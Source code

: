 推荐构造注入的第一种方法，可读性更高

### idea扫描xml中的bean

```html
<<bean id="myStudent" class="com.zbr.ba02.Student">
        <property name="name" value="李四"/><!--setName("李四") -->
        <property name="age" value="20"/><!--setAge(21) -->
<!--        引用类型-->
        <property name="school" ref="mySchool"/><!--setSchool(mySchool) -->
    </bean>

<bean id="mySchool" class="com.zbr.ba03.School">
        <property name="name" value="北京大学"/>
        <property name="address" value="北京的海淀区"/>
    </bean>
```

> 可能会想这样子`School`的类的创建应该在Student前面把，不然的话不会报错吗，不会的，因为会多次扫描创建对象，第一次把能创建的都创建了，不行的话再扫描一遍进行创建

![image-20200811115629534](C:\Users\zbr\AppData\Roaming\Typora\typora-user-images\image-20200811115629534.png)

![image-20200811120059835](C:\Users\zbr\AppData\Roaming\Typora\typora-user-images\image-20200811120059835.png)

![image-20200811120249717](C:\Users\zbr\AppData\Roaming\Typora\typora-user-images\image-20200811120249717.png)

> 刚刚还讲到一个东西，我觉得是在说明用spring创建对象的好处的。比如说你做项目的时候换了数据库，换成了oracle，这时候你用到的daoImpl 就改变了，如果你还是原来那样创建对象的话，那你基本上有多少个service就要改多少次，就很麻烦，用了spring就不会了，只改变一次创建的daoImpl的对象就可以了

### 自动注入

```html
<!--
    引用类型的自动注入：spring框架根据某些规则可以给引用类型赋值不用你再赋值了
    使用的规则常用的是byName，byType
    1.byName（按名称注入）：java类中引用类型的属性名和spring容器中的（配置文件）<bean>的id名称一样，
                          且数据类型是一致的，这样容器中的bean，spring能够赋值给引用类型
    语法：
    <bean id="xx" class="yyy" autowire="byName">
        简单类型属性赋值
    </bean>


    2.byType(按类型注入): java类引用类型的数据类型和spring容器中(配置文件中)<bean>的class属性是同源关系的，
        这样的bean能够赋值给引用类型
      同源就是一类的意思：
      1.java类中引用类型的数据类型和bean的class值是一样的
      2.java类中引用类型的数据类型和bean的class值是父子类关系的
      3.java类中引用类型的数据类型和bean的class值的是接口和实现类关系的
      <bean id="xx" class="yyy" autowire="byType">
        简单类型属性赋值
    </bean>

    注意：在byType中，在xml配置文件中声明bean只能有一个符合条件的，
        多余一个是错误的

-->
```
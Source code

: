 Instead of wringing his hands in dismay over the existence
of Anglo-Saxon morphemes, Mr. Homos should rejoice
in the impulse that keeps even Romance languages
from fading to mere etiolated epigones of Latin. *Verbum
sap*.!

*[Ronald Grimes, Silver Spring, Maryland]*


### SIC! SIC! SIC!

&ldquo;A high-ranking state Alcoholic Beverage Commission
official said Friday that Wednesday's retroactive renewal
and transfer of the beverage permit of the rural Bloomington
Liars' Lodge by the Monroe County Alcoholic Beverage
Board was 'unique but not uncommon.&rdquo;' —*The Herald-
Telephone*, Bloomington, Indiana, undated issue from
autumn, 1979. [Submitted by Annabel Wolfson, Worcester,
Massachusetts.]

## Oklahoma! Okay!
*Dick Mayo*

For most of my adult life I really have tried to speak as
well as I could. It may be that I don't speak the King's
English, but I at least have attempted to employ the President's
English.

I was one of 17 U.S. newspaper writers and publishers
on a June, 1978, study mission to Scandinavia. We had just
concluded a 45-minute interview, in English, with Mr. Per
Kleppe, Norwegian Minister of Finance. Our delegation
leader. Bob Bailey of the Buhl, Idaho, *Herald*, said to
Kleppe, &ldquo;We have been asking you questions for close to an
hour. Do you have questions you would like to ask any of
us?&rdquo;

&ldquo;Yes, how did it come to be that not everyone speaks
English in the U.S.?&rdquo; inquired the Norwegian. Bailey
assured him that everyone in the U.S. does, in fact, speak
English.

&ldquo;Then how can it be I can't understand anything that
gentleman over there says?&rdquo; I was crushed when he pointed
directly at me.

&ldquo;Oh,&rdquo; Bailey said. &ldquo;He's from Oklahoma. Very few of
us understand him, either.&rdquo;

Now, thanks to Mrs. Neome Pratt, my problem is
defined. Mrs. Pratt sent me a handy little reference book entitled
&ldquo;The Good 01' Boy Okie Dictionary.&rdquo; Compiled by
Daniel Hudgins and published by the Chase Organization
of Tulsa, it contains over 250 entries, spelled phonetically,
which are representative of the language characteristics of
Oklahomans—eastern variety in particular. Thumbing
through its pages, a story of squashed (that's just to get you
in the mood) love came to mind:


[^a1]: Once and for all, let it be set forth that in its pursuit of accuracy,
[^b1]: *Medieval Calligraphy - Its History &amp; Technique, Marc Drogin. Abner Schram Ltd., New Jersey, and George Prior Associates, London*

__TASK TO COMPLETE__
Which lines above hold the string "image"? Please copy all of them.

__WRITTEN SOLUTION__
![image-20200811115629534](C:\Users\zbr\AppData\Roaming\Typora\typora-user-images\image-20200811115629534.png)
![image-20200811120059835](C:\Users\zbr\AppData\Roaming\Typora\typora-user-images\image-20200811120059835.png)
![image-20200811120249717](C:\Users\zbr\AppData\Roaming\Typora\typora-user-images\image-20200811120249717.png)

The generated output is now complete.